**Task goal:**
When a line in the material contains the word "questionari", copy it.
┄┄┄┄┄┄┄┄┄┄┄┄┄┄┄┄┄┄┄┄
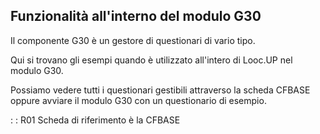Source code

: ## Funzionalità all'interno del modulo G30

Il componente G30 è un gestore di questionari di vario tipo.

Qui si trovano gli esempi quando è utilizzato all'intero di Looc.UP nel modulo G30.

Possiamo vedere tutti i questionari gestibili attraverso la scheda CFBASE oppure avviare il modulo G30 con un questionario di esempio.

 :  : R01 Scheda di riferimento è la CFBASE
┄┄┄┄┄┄┄┄┄┄┄┄┄┄┄┄┄┄┄┄
**Solution to the problem:**
Il componente G30 è un gestore di questionari di vario tipo.
Possiamo vedere tutti i questionari gestibili attraverso la scheda CFBASE oppure avviare il modulo G30 con un questionario di esempio.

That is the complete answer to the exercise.